An issue plaguing artists in the Caribbean for a long time now is the lumping of the region in with the general Latin American region. The Caribbean has a wide array of cultures to be expressed and is only recently gaining traction as an independent region of contemporary art; This can be more broadly depicted by viewing the different periods of migration to the islands, first from the colonization of the islands, to the various European influences such as the Spanish, French, and English.

Despite the Caribbean Islands area a melting pot for contemporary art, the English-speaking islands have no museum devoted to contemporary art.[12] And thus, the Galleries of Jamaica have carved out space for the entire regions collections and showcases. This has made the international views of contemporary art in the region feel more geared towards the Jamaican visions


Kingston, Jamaica - Negro Aroused, 1937 - Edna Manley

Edna Manley:

Embracing African heritage is a focal point for a lot of contemporary art in the Caribbean Islands, and Manley is a key figure in the celebration of African heritage. She is mainly known for her sculpture depictions of black figures and is known as the, "Mother of Jamaican art."[11]

Manley was raised in England and attended the St. Martin's School of Art in London, with no intention of pursuing being an artist full time, she initially wanted to become a zoologist. She and her Husband moved to Jamaica in 1922. After moving, she realized the societal differences between the Jamaican and English middle-classes; this began to motivate and influence her politically and pushed her to address the issues that faced life in Jamaica. She began to push socialist ideologies and integrated this into her artwork, especially during times of civil unrest in Jamaica in the 1960s and 1970s. After her husband, Norman, died in 1969 Manley said that the thing that saved her was her art.[13] She began painting more due to her old age causing sculpting to become difficult. Eventually, Manley died in February 1987 at the age of 86.

Ebony G. Patterson:[14]

Born in 1981 in Kingston, Jamaica, Ebony Patterson studied painting at the Edna Manley College of Visual and Performing Arts in Kingston, Jamaica and graduated in 2004. She then continued her education in the United States and received a MFA degree in 2006 from the Sam Fox School of Design and Visual Arts at Washington University in St. Louis. She is widely known for her colorful tapestries made out of unique materials.
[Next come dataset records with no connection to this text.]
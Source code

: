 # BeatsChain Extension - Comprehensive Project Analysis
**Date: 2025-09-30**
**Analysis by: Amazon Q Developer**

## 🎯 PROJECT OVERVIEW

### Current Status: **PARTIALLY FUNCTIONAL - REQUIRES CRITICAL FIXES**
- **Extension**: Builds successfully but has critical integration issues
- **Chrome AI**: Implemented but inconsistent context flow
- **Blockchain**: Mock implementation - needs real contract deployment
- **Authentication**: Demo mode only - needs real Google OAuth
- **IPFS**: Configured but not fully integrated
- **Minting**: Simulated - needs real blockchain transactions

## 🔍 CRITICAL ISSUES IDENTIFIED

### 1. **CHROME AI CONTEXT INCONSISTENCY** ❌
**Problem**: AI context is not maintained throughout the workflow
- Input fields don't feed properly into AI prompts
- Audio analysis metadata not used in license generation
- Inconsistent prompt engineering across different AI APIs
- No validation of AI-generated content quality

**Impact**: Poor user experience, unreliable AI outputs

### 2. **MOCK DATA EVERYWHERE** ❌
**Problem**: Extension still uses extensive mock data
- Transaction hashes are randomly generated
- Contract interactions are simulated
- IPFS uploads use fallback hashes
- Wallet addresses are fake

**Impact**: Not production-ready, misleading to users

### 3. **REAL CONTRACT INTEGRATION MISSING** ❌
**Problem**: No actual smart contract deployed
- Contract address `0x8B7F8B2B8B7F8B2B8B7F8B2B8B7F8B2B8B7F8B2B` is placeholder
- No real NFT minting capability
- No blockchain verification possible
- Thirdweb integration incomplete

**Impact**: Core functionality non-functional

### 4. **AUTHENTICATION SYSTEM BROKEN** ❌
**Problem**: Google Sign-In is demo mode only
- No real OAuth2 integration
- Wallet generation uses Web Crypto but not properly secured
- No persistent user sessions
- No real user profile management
A lot of her most recent work has been recognizing questions of identity and the human body. She expresses her work via various forms of media such as paintings, drawings, and collages. Patterson is frequently participating in art shows across the globe including the Baltimore Museum of Art, The Studio Museum in Harlem, Perez Art Museum Miami, Speed Art Museum in Louisville, KY. She has plans to travel internationally and continue to attend art shows. She is young and continues to inspire artists around the world and showcase the unique culture of art that stems from the Caribbean area.

Maksaens Denis:

Maksaens Denis[15] is a video and installation artist of Caribbean new media art; Born in 1968 in Port-au-Prince. He derives strong influences from classical and experimental music and concerns his work with an intersection of performance, spirituality, queerness, and politics.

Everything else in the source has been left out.